(RECORD EXTRACTS)
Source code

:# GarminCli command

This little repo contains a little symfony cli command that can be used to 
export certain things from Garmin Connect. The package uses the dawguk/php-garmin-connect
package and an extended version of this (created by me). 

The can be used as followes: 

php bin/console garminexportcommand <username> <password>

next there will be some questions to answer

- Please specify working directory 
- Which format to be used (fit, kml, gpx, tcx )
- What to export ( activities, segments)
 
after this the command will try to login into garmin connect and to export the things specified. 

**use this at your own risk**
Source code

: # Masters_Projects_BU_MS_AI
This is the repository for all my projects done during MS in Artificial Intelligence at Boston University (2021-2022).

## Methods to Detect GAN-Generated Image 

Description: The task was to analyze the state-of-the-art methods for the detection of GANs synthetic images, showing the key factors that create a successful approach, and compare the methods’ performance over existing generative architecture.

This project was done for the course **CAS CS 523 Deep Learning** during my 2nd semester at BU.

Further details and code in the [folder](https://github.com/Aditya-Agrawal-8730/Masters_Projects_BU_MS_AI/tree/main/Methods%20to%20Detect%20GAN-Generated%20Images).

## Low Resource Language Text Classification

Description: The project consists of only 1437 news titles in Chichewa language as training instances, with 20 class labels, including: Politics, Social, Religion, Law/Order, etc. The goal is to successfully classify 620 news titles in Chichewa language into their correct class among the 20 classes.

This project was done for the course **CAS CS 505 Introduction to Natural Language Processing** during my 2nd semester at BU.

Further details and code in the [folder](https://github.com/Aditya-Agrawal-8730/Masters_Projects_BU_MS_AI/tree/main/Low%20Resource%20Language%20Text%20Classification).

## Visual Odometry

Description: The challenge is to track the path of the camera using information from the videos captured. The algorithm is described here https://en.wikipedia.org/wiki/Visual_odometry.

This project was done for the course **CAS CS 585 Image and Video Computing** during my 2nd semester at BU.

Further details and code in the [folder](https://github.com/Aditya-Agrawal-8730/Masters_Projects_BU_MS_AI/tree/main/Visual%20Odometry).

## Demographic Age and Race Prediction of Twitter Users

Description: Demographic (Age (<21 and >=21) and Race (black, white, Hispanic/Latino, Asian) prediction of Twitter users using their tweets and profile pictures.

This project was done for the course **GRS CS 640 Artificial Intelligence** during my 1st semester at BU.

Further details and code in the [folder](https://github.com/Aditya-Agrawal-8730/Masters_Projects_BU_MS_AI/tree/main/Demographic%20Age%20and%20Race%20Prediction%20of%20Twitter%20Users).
(End RECORD EXTRACTS)
**ACTIVITY:** Set the material down exactly as written, starting at its first line. The line containing "The can be used" is the last one to include.

**EXERCISE RESULT:**
Source code

:# GarminCli command

This little repo contains a little symfony cli command that can be used to 
export certain things from Garmin Connect. The package uses the dawguk/php-garmin-connect
package and an extended version of this (created by me). 

The can be used as followes: 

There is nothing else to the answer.